Saturday, June 1, 2013

The mother of invention


Years ago, and well into my seventh month of pregnancy in New York City, it occurred to me one day that, as I would be unable to run from a fast predator, I was lucky not to run into an urban panther. These weekly blogs will consider women's lives from the perspective of one who is now older.


I enjoy solving puzzles. Judging from all the crime solution television shows -- NCIS, Sherlock, CSI, etc. -- I am not alone. We like to follow a trail and make a whole from pieces, from evidence, from clues. I call it making order out of chaos, one of my favorite pastimes.

But there are puzzles that just keep bothering me, the ones in which conventional wisdom is not wise, in which the convention feels wrong. I have long been irked by the condescending phrase “women’s work,” which carries a subtext of insubstantial, not serious, frivolous. It has been applied to any accomplishment in the domestic sphere, traditionally the domain of women.

How did our bunch of primates become civilized? Looking at our early ancestors, which ones would logically have had the greatest stress of survival and therefore the greatest impetus to invent new solutions? It seems to me the physically smaller, the one slowed down by its precious young offspring, would most likely have developed its brain skills, since brawn alone would not suffice. (It still does not.)

For everything living thing on this planet, reproduction and continuation of the species is the ultimate work. Many complex strategies have been developed to this end. I can see the development of language, use of tools, communal aims, growth of ethics and laws -- in short, civilization, the humanization of our species -- as one such strategy.

What exactly has been women’s work? Carrying and nurturing new life, providing food and building a safe home for the young. When did this vital work become trivial? Growing crops and domesticating animals, creating crafts to build clothing and shelter; these all support the protection of children, the continuation of the species. But the demanding work of being a homemaker (the word isn't even in the dictionary) has decreased in status and value, at least in this country, for more than half a century. Why?
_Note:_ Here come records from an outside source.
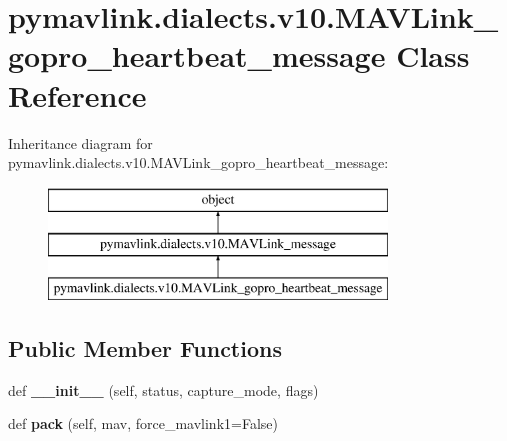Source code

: \hypertarget{classpymavlink_1_1dialects_1_1v10_1_1MAVLink__gopro__heartbeat__message}{}\section{pymavlink.\+dialects.\+v10.\+M\+A\+V\+Link\+\_\+gopro\+\_\+heartbeat\+\_\+message Class Reference}
\label{classpymavlink_1_1dialects_1_1v10_1_1MAVLink__gopro__heartbeat__message}
Inheritance diagram for pymavlink.\+dialects.\+v10.\+M\+A\+V\+Link\+\_\+gopro\+\_\+heartbeat\+\_\+message\+:\begin{figure}[H]
\begin{center}
\leavevmode
\includegraphics[height=3.000000cm]{classpymavlink_1_1dialects_1_1v10_1_1MAVLink__gopro__heartbeat__message}
\end{center}
\end{figure}
\subsection*{Public Member Functions}
\begin{DoxyCompactItemize}
\item 
\mbox{\label{classpymavlink_1_1dialects_1_1v10_1_1MAVLink__gopro__heartbeat__message_a114d015b1574c268414078ae5e5ff6e0}} 
def {\bfseries \+\_\+\+\_\+init\+\_\+\+\_\+} (self, status, capture\+\_\+mode, flags)
\item 
\mbox{\label{classpymavlink_1_1dialects_1_1v10_1_1MAVLink__gopro__heartbeat__message_a1846073fa2991c2f446af7cfe4af03b7}} 
def {\bfseries pack} (self, mav, force\+\_\+mavlink1=False)
\end{DoxyCompactItemize}

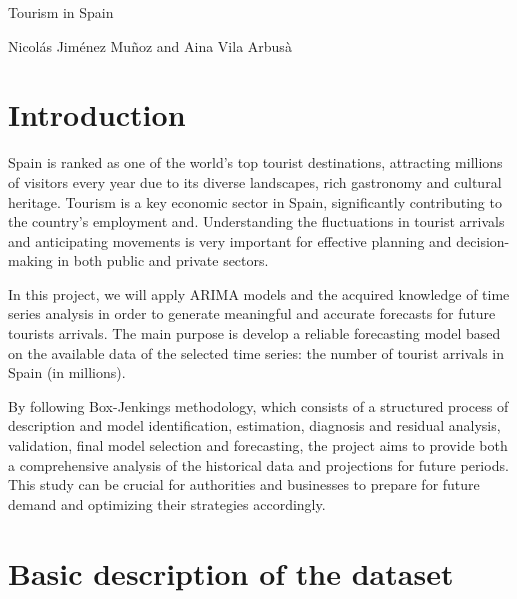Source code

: \documentclass[
]{article}
\author{}
\date{\vspace{-2.5em}}
\begin{document}
\begin{titlepage}
\centering
\vspace*{5cm}
{\Huge Tourism in Spain \par}
\vspace{2cm}
{\Large Nicolás Jiménez Muñoz and Aina Vila Arbusà \par}
\vfill
\end{titlepage}
\newpage

\tableofcontents

\newpage

\hypertarget{introduction}{%
\section{Introduction}\label{introduction}}

Spain is ranked as one of the world's top tourist destinations,
attracting millions of visitors every year due to its diverse
landscapes, rich gastronomy and cultural heritage. Tourism is a key
economic sector in Spain, significantly contributing to the country's
employment and. Understanding the fluctuations in tourist arrivals and
anticipating movements is very important for effective planning and
decision-making in both public and private sectors.

In this project, we will apply ARIMA models and the acquired knowledge
of time series analysis in order to generate meaningful and accurate
forecasts for future tourists arrivals. The main purpose is develop a
reliable forecasting model based on the available data of the selected
time series: the number of tourist arrivals in Spain (in millions).

By following Box-Jenkings methodology, which consists of a structured
process of description and model identification, estimation, diagnosis
and residual analysis, validation, final model selection and
forecasting, the project aims to provide both a comprehensive analysis
of the historical data and projections for future periods. This study
can be crucial for authorities and businesses to prepare for future
demand and optimizing their strategies accordingly.

\newpage

\hypertarget{basic-description-of-the-dataset}{%
\section{Basic description of the
dataset}\label{basic-description-of-the-dataset}}
\end{document}
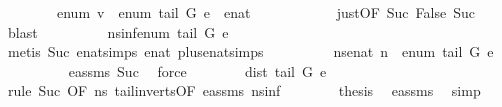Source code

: \begin{isabellebody}
\ \ \ \ \ \ \ \ {\isachardoublequoteopen}enum\ v\ {\isacharequal}\ enum\ {\isacharparenleft}tail\ G\ e{\isacharparenright}\ {\isacharplus}\ enat\ {}{\isachardoublequoteclose}\ \isanewline
\ \ \ \ \ \ \ \ \isamarkupfalse%
\ just{\isacharbrackleft}OF\ Suc{\isacharparenleft}{}{\isacharparenright}\ False\ Suc{\isacharparenleft}{}{\isacharparenright}{\isacharbrackright}\ \isamarkupfalse%
\ blast\isanewline
\ \ \ \ \ \ \isamarkupfalse%
\ \isamarkupfalse%
\ nsinf{\isacharcolon}{\isachardoublequoteopen}enum\ {\isacharparenleft}tail\ G\ e{\isacharparenright}\ {\isasymnoteq}\ {\isasyminfinity}{\isachardoublequoteclose}\ \isanewline
\ \ \ \ \ \ \ \ \isamarkupfalse%
\ {\isacharparenleft}metis\ Suc{\isacharparenleft}{}{\isacharparenright}\ enat{\isachardot}simps{\isacharparenleft}{}{\isacharparenright}\ enat{\isacharunderscore}{}\ plus{\isacharunderscore}enat{\isacharunderscore}simps{\isacharparenleft}{}{\isacharparenright}{\isacharparenright}\isanewline
\ \ \ \ \ \ \isamarkupfalse%
\ \isamarkupfalse%
\ ns{\isacharcolon}{\isachardoublequoteopen}enat\ n\ {\isacharequal}\ enum\ {\isacharparenleft}tail\ G\ e{\isacharparenright}{\isachardoublequoteclose}\ \isanewline
\ \ \ \ \ \ \ \ \isamarkupfalse%
\ e{\isacharunderscore}assms{\isacharparenleft}{}{\isacharparenright}\ Suc{\isacharparenleft}{}{\isacharparenright}\ \isamarkupfalse%
\ force\isanewline
\ \ \ \ \ \ \isamarkupfalse%
\ {\isachardoublequoteopen}dist\ {\isacharparenleft}tail\ G\ e\ {\isacharparenright}\ {\isasymnoteq}\ {\isacharminus}\ {\isasyminfinity}{\isachardoublequoteclose}\ \isanewline
\ \ \ \ \ \ \ \ \isamarkupfalse%
\ {\isacharparenleft}rule\ Suc{\isacharparenleft}{}{\isacharparenright}\ {\isacharbrackleft}OF\ ns\ tail{\isacharunderscore}in{\isacharunderscore}verts{\isacharbrackleft}OF\ e{\isacharunderscore}assms{\isacharparenleft}{}{\isacharparenright}{\isacharbrackright}\ nsinf{\isacharbrackright}{\isacharparenright}\isanewline
\ \ \ \ \ \ \isamarkupfalse%
\ {\isacharquery}thesis\ \isamarkupfalse%
\ e{\isacharunderscore}assms{\isacharparenleft}{}{\isacharparenright}\ \isamarkupfalse%
\ simp\isanewline
\ \ \ \ \isamarkupfalse%
\isanewline
\ \ \isamarkupfalse%
\isanewline
{}\isamarkupfalse%

\end{isabellebody}
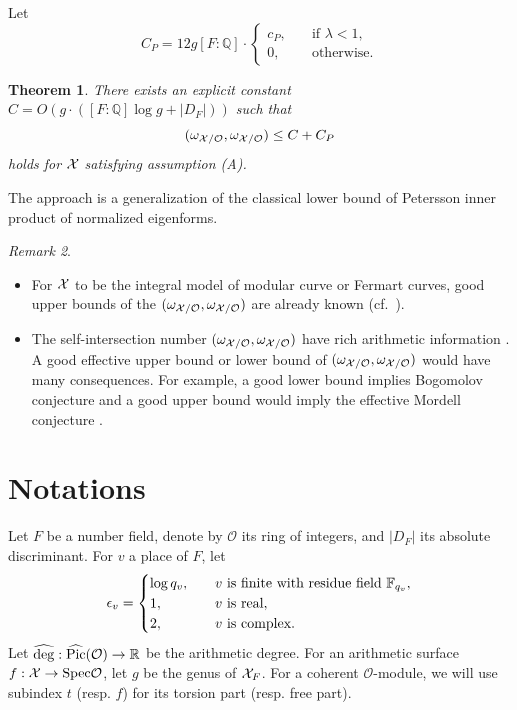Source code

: \documentclass[]{amsart}
\newcommand{\BQ}{{\mathbb {Q}}} \newcommand{\BR}{{\mathbb {R}}}
\newcommand{\CO}{{\mathcal {O}}} \newcommand{\CP}{{\mathcal {P}}}
\newcommand{\Spec}{{\mathrm{Spec}}} \newcommand{\Spf}{{\mathrm{Spf}}}
\newcommand{\wh}{\widehat}
\newcommand{\ra}{\rightarrow} \newcommand{\imp}{\Longrightarrow}
\theoremstyle{plain}
\newtheorem{thm}{Theorem}[section] \newtheorem{cor}[thm]{Corollary}
\theoremstyle{remark} \newtheorem{remark}[thm]{Remark}
\theoremstyle{remark} \newtheorem{exercise}{Exercise}
\theoremstyle{remark} \newtheorem{example}{Example}
\numberwithin{equation}{section}
\begin{document}
Let \[C_P=12g[F:\BQ]\cdot \begin{cases}
 c_P,&\quad \text{if $\lambda< 1$},\\
 0,&\quad \text{otherwise}.
\end{cases}
\]
\begin{thm}\label{mainthm}There exists an explicit constant 
$C=O(g\cdot([F:\BQ]\log g +|D_F|))
$ such that 
\[(\omega_{\CX/\CO},\omega_{\CX/\CO})\leq C+C_{P}\]holds for $\CX$ satisfying assumption (A). 
\end{thm}





The approach is a generalization of the classical lower bound of Petersson inner product of normalized eigenforms. 
\begin{remark}\
  \begin{itemize}
    \item [(i)]For $\CX$ to be the integral model of modular curve or Fermart curves, good upper bounds of the $(\omega_{\CX/\CO},\omega_{\CX/\CO})$ are already known (cf.~\cite{Abbes-Ullmo, Michel-Ullmo, Kuhn, Curilla-Kuhn}). 
    \item [(ii)]The self-intersection number $(\omega_{\CX/\CO},\omega_{\CX/\CO})$ have rich arithmetic information \cite{Gasbarri}. A good effective upper bound or lower bound of $(\omega_{\CX/\CO},\omega_{\CX/\CO})$ would have many consequences. For example, a good lower bound implies Bogomolov conjecture \cite{Zhang:1993} and a good upper bound would imply the effective Mordell conjecture \cite{Parshin:1988, Soule, Vojta}.
  \end{itemize}




\end{remark}






\section*{Notations}

Let $F$ be a number field, denote by $\CO$ its ring of integers, and $|D_F|$ its absolute discriminant.
For $v$ a place of $F$, let
\[\epsilon_v=\begin{cases}
  \log q_v,&\quad  v\ \text{is finite with residue field $\BF_{q_v}$},\\
  1,&\quad \text{$v$ is real},\\
  2,&\quad \text{$v$ is complex}.\\
\end{cases}\]
Let $\wh{\deg}:\wh{\Pic}(\CO)\ra \BR$ be the arithmetic degree.
For an arithmetic surface $f:\CX\ra \Spec\CO$, let $g$ be the genus of $\CX_F$.
For a coherent $\CO$-module, we will use subindex $t$ (resp. $f$) for its torsion part (resp. free part). 
\end{document}
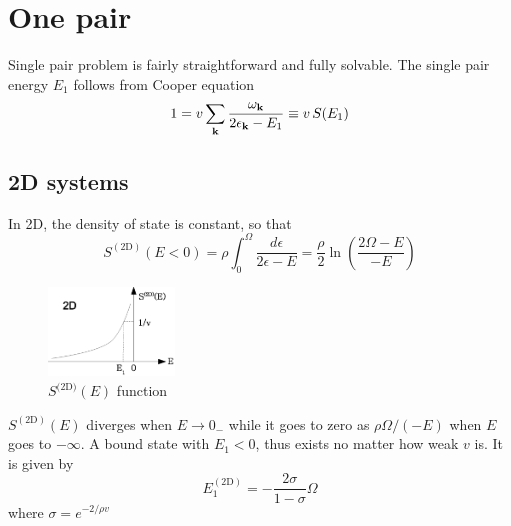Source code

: \documentclass{article}
\newcommand{\td}{{\ensuremath{{\text{(2D)}}}}}
\begin{document}
\section{One pair\label{sec:onePair}}
Single pair problem is fairly straightforward and fully solvable.  The single pair energy $E_1$ follows from Cooper equation
\begin{equation}
1=v\sum_{\mathbf{k}}\frac{\omega_{\mathbf{k}}}{2\epsilon_{\mathbf{k}}-E_1}\equiv{}v\,S(E_1)
\label{eq:onePair}
\end{equation}
\subsection{2D systems}
In 2D, the density of state is constant, so that 
\begin{equation}
S^{(\text{2D})}(E<0)=\rho\int_0^{\Omega}\frac{d\epsilon}{2\epsilon-E}=\frac{\rho}{2}\ln\left(\frac{2\Omega-E}{-E}\right)
\label{eq:}
\end{equation}
\begin{figure}[htbp]
	\centering
		\includegraphics[width=0.30\textwidth]{2dOnePair.eps}
	\caption{$S^\td(E)$ function}
	\label{fig:2dOnePair}
\end{figure}

$S^{(\text{2D})}(E)$ diverges when $E\rightarrow{}0_{-}$ while it goes to zero as $\rho\Omega/(-E)$ when $E$ goes to $-\infty$. A bound state with $E_1<0$, thus exists no matter how weak $v$ is. It is given by 
\begin{equation}
E_1^{(\text{2D})}=-\frac{2\sigma}{1-\sigma}\Omega
\label{eq:}
\end{equation}
where $\sigma=e^{-2/\rho{v}}$
\end{document}
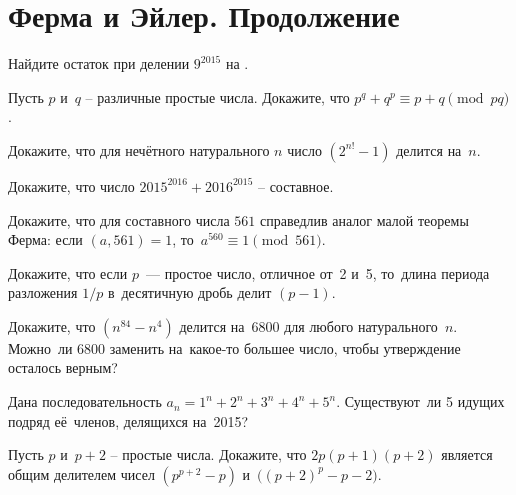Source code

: 
\section*{Ферма и Эйлер. Продолжение}



\begin{problems}

\item
Найдите остаток при делении $9^{2015}$ на
\quad
{}
\quad
{}.

\item
Пусть $p$ и~$q$ -- различные простые числа.
Докажите, что
\(
    p^q + q^p
\equiv
    p + q
\pmod{p q}
\).


\item
Докажите, что для нечётного натурального $n$ число $(2^{n!} - 1)$ делится
на~$n$.

\item
Докажите, что число $2015^{2016} + 2016^{2015}$ -- составное.

\item
Докажите, что для составного числа $561$ справедлив аналог малой теоремы Ферма:
если $(a, 561) = 1$, то~$a^{560} \equiv 1 \pmod{561}$.

\item
Докажите, что если $p$~--- простое число, отличное от~2 и~5, то~длина периода
разложения $1 / p$ в~десятичную дробь делит $(p - 1)$.

\item
\subproblem
Докажите, что $(n^{84} - n^4)$ делится на~6800 для любого натурального~$n$.
\\
\subproblem
Можно~ли 6800 заменить на~какое-то большее число, чтобы утверждение осталось
верным?

\item
Дана последовательность $a_n = 1^n + 2^n + 3^n + 4^n + 5^n$.
Существуют~ли 5 идущих подряд её~членов, делящихся на~2015?

\item
Пусть $p$ и~$p + 2$ -- простые числа.
Докажите, что $2 p (p + 1) (p + 2)$ является общим делителем чисел
$(p^{p+2} - p)$ и~$\bigl( (p + 2)^p - p - 2 \bigr)$.


\end{problems}
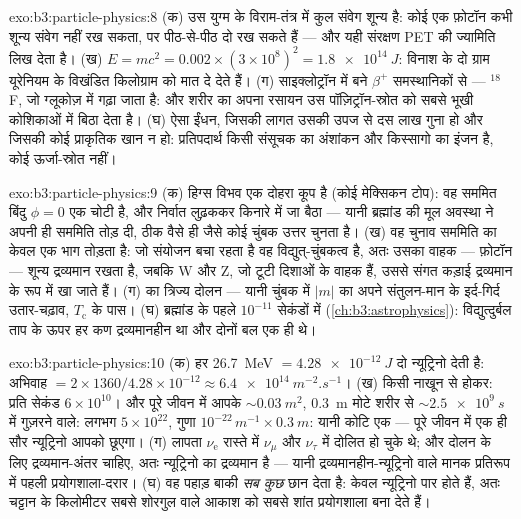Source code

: \begin{solution}{exo:b3:particle-physics:8}
(क) उस युग्म के विराम-तंत्र में कुल संवेग शून्य है: कोई एक
फ़ोटॉन कभी शून्य संवेग नहीं रख सकता, पर पीठ-से-पीठ दो रख सकते हैं ---
और यही संरक्षण PET की ज्यामिति लिख देता है। (ख) $E = mc^2 =
0.002\times(3\times10^8)^2 = \qty{1.8e14}{J}$: विनाश के दो ग्राम
यूरेनियम के विखंडित किलोग्राम को मात दे देते हैं। (ग)
साइक्लोट्रॉन में बने $\beta^+$ समस्थानिकों से --- $^{18}$F, जो
ग्लूकोज़ में गढ़ा जाता है: और शरीर का अपना रसायन उस पॉज़िट्रॉन-स्रोत
को सबसे भूखी कोशिकाओं में बिठा देता है। (घ) ऐसा ईंधन, जिसकी लागत
उसकी उपज से दस लाख गुना हो और जिसकी कोई प्राकृतिक खान न हो:
प्रतिपदार्थ किसी संसूचक का अंशांकन और किस्सागो का इंजन है, कोई
ऊर्जा-स्रोत नहीं।
\end{solution}

\begin{solution}{exo:b3:particle-physics:9}
(क) हिग्स विभव एक दोहरा कूप है (कोई मेक्सिकन टोप): वह
सममित बिंदु $\phi = 0$ एक चोटी है, और निर्वात लुढ़ककर
किनारे में जा बैठा --- यानी ब्रह्मांड की मूल अवस्था ने अपनी ही
सममिति तोड़ दी, ठीक वैसे ही जैसे कोई चुंबक उत्तर चुनता है। (ख) वह चुनाव
सममिति का केवल एक भाग तोड़ता है: जो संयोजन बचा रहता है
वह विद्युत्-चुंबकत्व है, अतः उसका वाहक --- फ़ोटॉन ---
शून्य द्रव्यमान रखता है, जबकि W और Z, जो टूटी दिशाओं के वाहक हैं,
उससे संगत कड़ाई द्रव्यमान के रूप में खा जाते हैं। (ग)  का
त्रिज्य दोलन --- यानी चुंबक में
$|m|$ का अपने संतुलन-मान के इर्द-गिर्द उतार-चढ़ाव,
$T_{\text{c}}$ के पास। (घ) ब्रह्मांड के पहले $10^{-11}$ सेकंडों में
(\cref{ch:b3:astrophysics}): विद्युत्दुर्बल ताप के ऊपर हर कण
द्रव्यमानहीन था और दोनों बल एक ही थे।
\end{solution}

\begin{solution}{exo:b3:particle-physics:10}
(क) हर \qty{26.7}{MeV} $= \qty{4.28e-12}{J}$ दो
न्यूट्रिनो देती है: अभिवाह $= 2\times1360/4.28\times10^{-12} \approx
\qty{6.4e14}{m^{-2}.s^{-1}}$। (ख) किसी नाखून से होकर:
प्रति सेकंड $6\times10^{10}$। और पूरे जीवन में आपके
${\sim}\qty{0.03}{m^2}$, \qty{0.3}{m} मोटे शरीर से
${\sim}\qty{2.5e9}{s}$ में गुज़रने वाले: लगभग $5\times10^{22}$, गुणा
$10^{-22}\,\unit{m^{-1}}\times\qty{0.3}{m}$: यानी कोटि एक ---
पूरे जीवन में एक ही सौर न्यूट्रिनो आपको छूएगा। (ग)
लापता $\nu_{\text{e}}$ रास्ते में $\nu_\mu$ और
$\nu_\tau$ में दोलित हो चुके थे; और दोलन के लिए द्रव्यमान-अंतर चाहिए,
अतः न्यूट्रिनो का द्रव्यमान है --- यानी द्रव्यमानहीन-न्यूट्रिनो वाले
मानक प्रतिरूप में पहली प्रयोगशाला-दरार। (घ) वह पहाड़ बाकी
\emph{सब कुछ} छान देता है: केवल न्यूट्रिनो पार होते हैं, अतः चट्टान के
किलोमीटर सबसे शोरगुल वाले आकाश को सबसे शांत प्रयोगशाला बना देते हैं।
\end{solution}

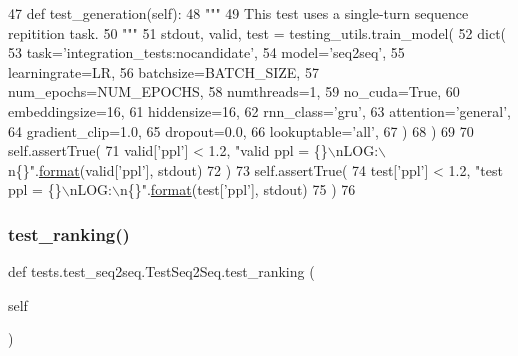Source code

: \begin{DoxyCode}
47     \textcolor{keyword}{def }test\_generation(self):
48         \textcolor{stringliteral}{"""}
49 \textcolor{stringliteral}{        This test uses a single-turn sequence repitition task.}
50 \textcolor{stringliteral}{        """}
51         stdout, valid, test = testing\_utils.train\_model(
52             dict(
53                 task=\textcolor{stringliteral}{'integration\_tests:nocandidate'},
54                 model=\textcolor{stringliteral}{'seq2seq'},
55                 learningrate=LR,
56                 batchsize=BATCH\_SIZE,
57                 num\_epochs=NUM\_EPOCHS,
58                 numthreads=1,
59                 no\_cuda=\textcolor{keyword}{True},
60                 embeddingsize=16,
61                 hiddensize=16,
62                 rnn\_class=\textcolor{stringliteral}{'gru'},
63                 attention=\textcolor{stringliteral}{'general'},
64                 gradient\_clip=1.0,
65                 dropout=0.0,
66                 lookuptable=\textcolor{stringliteral}{'all'},
67             )
68         )
69 
70         self.assertTrue(
71             valid[\textcolor{stringliteral}{'ppl'}] < 1.2, \textcolor{stringliteral}{"valid ppl = \{\}\(\backslash\)nLOG:\(\backslash\)n\{\}"}.\hyperlink{namespaceparlai_1_1chat__service_1_1services_1_1messenger_1_1shared__utils_a32e2e2022b824fbaf80c747160b52a76}{format}(valid[\textcolor{stringliteral}{'ppl'}], stdout)
72         )
73         self.assertTrue(
74             test[\textcolor{stringliteral}{'ppl'}] < 1.2, \textcolor{stringliteral}{"test ppl = \{\}\(\backslash\)nLOG:\(\backslash\)n\{\}"}.\hyperlink{namespaceparlai_1_1chat__service_1_1services_1_1messenger_1_1shared__utils_a32e2e2022b824fbaf80c747160b52a76}{format}(test[\textcolor{stringliteral}{'ppl'}], stdout)
75         )
76 
\end{DoxyCode}
\mbox{\label{classtests_1_1test__seq2seq_1_1TestSeq2Seq_a967d49fc0e124148c7ac4488dd788bc7}} 
\subsubsection{\texorpdfstring{test\+\_\+ranking()}{test\_ranking()}}
{\footnotesize\ttfamily def tests.\+test\+\_\+seq2seq.\+Test\+Seq2\+Seq.\+test\+\_\+ranking (\begin{DoxyParamCaption}\item[{}]{self }\end{DoxyParamCaption})}



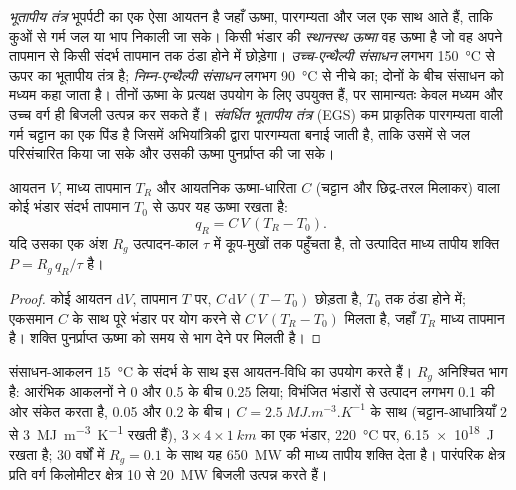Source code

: \begin{definition}[भूतापीय तंत्र, स्थानस्थ ऊष्मा, एन्थैल्पी वर्ग, EGS]\label{def:b2:energy-geology:geothermal}
\emph{भूतापीय तंत्र} भूपर्पटी का एक ऐसा आयतन है जहाँ ऊष्मा,
पारगम्यता और जल एक साथ आते हैं, ताकि कुओं से गर्म जल या भाप निकाली जा सके। किसी भंडार की
\emph{स्थानस्थ ऊष्मा} वह ऊष्मा है जो वह अपने तापमान से किसी संदर्भ तापमान तक ठंडा होने
में छोड़ेगा। \emph{उच्च-एन्थैल्पी संसाधन}
लगभग \qty{150}{\celsius} से ऊपर का भूतापीय तंत्र है; \emph{निम्न-एन्थैल्पी
संसाधन} लगभग \qty{90}{\celsius} से नीचे का; दोनों के बीच
संसाधन को मध्यम कहा जाता है। तीनों ऊष्मा के प्रत्यक्ष उपयोग के लिए उपयुक्त हैं, पर सामान्यतः केवल मध्यम
और उच्च वर्ग ही बिजली उत्पन्न कर सकते हैं। \emph{संवर्धित भूतापीय तंत्र} (EGS)
कम प्राकृतिक पारगम्यता वाली गर्म चट्टान का एक पिंड है जिसमें अभियांत्रिकी द्वारा पारगम्यता बनाई जाती है, ताकि
उसमें से जल परिसंचारित किया जा सके और उसकी ऊष्मा पुनर्प्राप्त की जा सके।
\end{definition}

\begin{proposition}[स्थानस्थ ऊष्मा और पुनर्प्राप्य शक्ति]\label{prop:b2:energy-geology:heat}
आयतन $V$, माध्य तापमान $T_R$ और आयतनिक ऊष्मा-धारिता $C$ (चट्टान और छिद्र-तरल
मिलाकर) वाला कोई भंडार संदर्भ तापमान $T_0$ से ऊपर यह ऊष्मा रखता है:
\begin{equation}
q_R = C\,V\,(T_R - T_0) .
\label{eq:b2:energy-geology:heat}
\end{equation}
यदि उसका एक अंश $R_g$ उत्पादन-काल $\tau$ में कूप-मुखों तक पहुँचता है, तो उत्पादित माध्य तापीय
शक्ति $P = R_g\,q_R/\tau$ है।
\end{proposition}

\begin{proof}
कोई आयतन $\mathrm{d}V$, तापमान $T$ पर, $C\,\mathrm{d}V\,(T - T_0)$ छोड़ता है, $T_0$ तक ठंडा होने में;
एकसमान $C$ के साथ पूरे भंडार पर योग करने से $C\,V\,(T_R - T_0)$ मिलता है, जहाँ $T_R$ माध्य
तापमान है। शक्ति पुनर्प्राप्त ऊष्मा को समय से भाग देने पर मिलती है।
\end{proof}

संसाधन-आकलन \qty{15}{\celsius} के संदर्भ के साथ इस आयतन-विधि का उपयोग करते हैं।  $R_g$ अनिश्चित भाग है: आरंभिक आकलनों ने 0 और 0.5 के बीच 0.25 लिया; विभंजित भंडारों से
उत्पादन लगभग 0.1 की ओर संकेत करता है, 0.05 और 0.2 के बीच। $C = \qty{2.5}{MJ.m^{-3}.K^{-1}}$ के साथ
(चट्टान-आधात्रियाँ 2 से \qty{3}{MJ.m^{-3}.K^{-1}} रखती हैं), $3 \times 4 \times
\qty{1}{km}$ का एक भंडार, \qty{220}{\celsius} पर, \qty{6.15e18}{J} रखता है; 30 वर्षों में $R_g = 0.1$ के साथ यह
\qty{650}{MW} की माध्य तापीय शक्ति देता है। पारंपरिक क्षेत्र प्रति वर्ग किलोमीटर क्षेत्र 10 से
\qty{20}{MW} बिजली उत्पन्न करते हैं।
We no longer have to pit our minds and muscles against predators. Women no longer have few or no options other than bearing children. Yet for years (rather more than four score and seven) women have been routinely underpaid for their work, even when that work was the equal of a man’s. Women were underpaid in mills, garment factories, and offices for many decades before the Fair Pay Act of 2009 (thank you, Lilly Ledbetter). We can go places and hold jobs our mothers seldom could, but the worth of women’s work -- inside or outside the home -- is not yet recognized as it deserves to be.

Why is this such a difficult puzzle to solve?